L’articolo che riproduciamo offre un quadro chiarissimo di ciò che avvenne nel 1848, anno fondamentale nell’avanzare della Rivoluzione in Europa e in particolare nella penisola italiana, tanto da essere divenuto emblematico di una situazione di caos e di stravolgimento generale.
Massimo Viglione, docente presso la cattedra di Storia Moderna dell’Università di Cassino, autore e curatore di numerosi testi sulle insorgenze del 1799 e sul risorgimento, ritrova il filo che unisce tutte le rivolte scoppiate in quell’anno nell’aspetto marcatamente anticristiano che le connota. Il 1848 si configura come l’inizio sistematico ed organizzato quell’opera di dissoluzione del retaggio tradizionale europeo, perseguita attraverso la distruzione dell’ordine statuale e sociale dei singoli Regni, che fu il vero fine ultimo dell’epopea rivoluzionarie europea e del risorgimento italiano in particolare. Quest’opera si fermerà, sul piano istituzionale, soltanto con la caduta dell’ultimo grande Impero cattolico, quello Asburgico, alla fine della I Guerra Mondiale, ma continuerà la propria penetrazione nei corpi sociali attraverso un potente attacco sferrato sul piano culturale e morale che dura ancora ai giorni nostri, necessario per poter avviare i successivi passaggi verso la dissoluzione individuale e collettiva.

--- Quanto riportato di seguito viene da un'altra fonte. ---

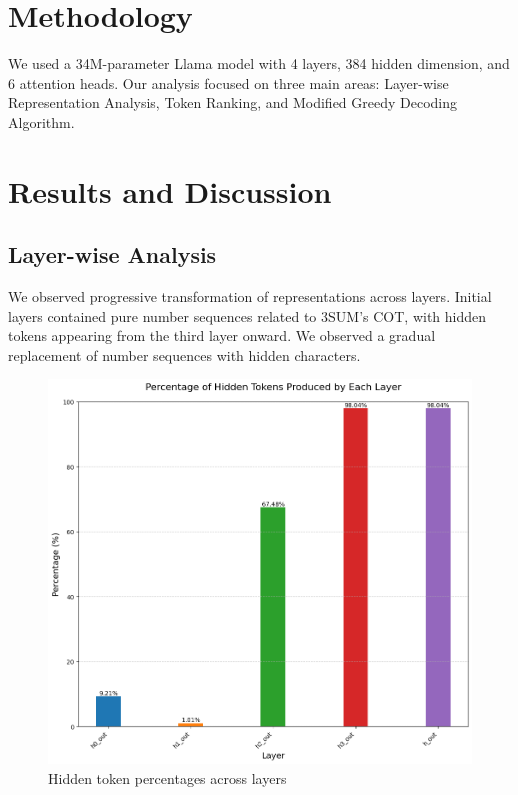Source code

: \documentclass[10pt,a4paper]{article}
\begin{document}
\section{Methodology}
We used a 34M-parameter Llama model with 4 layers, 384 hidden dimension, and 6 attention heads. Our analysis focused on three main areas: Layer-wise Representation Analysis, Token Ranking, and Modified Greedy Decoding Algorithm.

\section{Results and Discussion}

\subsection{Layer-wise Analysis}
We observed progressive transformation of representations across layers. Initial layers contained pure number sequences related to 3SUM's COT, with hidden tokens appearing from the third layer onward. We observed a gradual replacement of number sequences with hidden characters.

\begin{figure}[h]
\centering
\includegraphics[width=\textwidth]{hidden_tokens_percentage_by_layer.png}
\caption{Hidden token percentages across layers}
\label{fig:hidden_token_percentages}
\end{figure}
\end{document}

L’articolo di Massimo Viglione è stato pubblicato sulla rivista Il Timone (n. 16 novembre/dicembre 2001).
1848 l’anno rivoluzionario
Il 1848 è considerato come “l’anno delle rivoluzioni”, e tale affermazione è più che indovinata, in quanto non si è mai ripetuto nella storia un sommovimento generale di carattere rivoluzionario che abbia avuto una simile simmetria spazio-temporale.
Per comprendere meglio quanto accadde in quei giorni occorre naturalmente inquadrare il tutto nel più vasto fenomeno di quel processo secolare – comunemente denominato “Rivoluzione” – finalizzato alla totale sovversione della civiltà, della società e della Tradizione cristiana ed europea – in atto ormai dalla fine dell’età medievale. Il ‘48 infatti non avrebbe mai potuto avere luogo senza che in antecedenza fosse avvenuta la Rivoluzione Francese, né potrebbe mai oggi essere compreso se non alla luce della immensa portata storica, politica e sociale di quell’avvenimento capitale per la storia dell’umanità. Un aspetto a volte un po’ troppo dimenticato del 1848 è proprio il suo ruolo intrinsecamente anticristiano, a partire dalla rivolta anticattolica svizzera per arrivare ai provvedimenti social-radicali di Parigi e alle vessazioni e violenze anticlericali, triste presagio di ciò che poi accadrà sotto la Comune del 1870; a partire dai provvedimenti finalizzati alla laicizzazione della società adottati da tutti i governi rivoluzionari in carica, per arrivare all’esclusione del partito cattolico (i grandi tedeschi), legato agli Asburgo, dal processo di unificazione dei popoli germanici, a vantaggio dei piccoli tedeschi, legati alla dinastia protestante prussiana; per non parlare delle vicende di Roma mazziniana, che causarono l’esilio del Pontefice Pio IX a Gaeta.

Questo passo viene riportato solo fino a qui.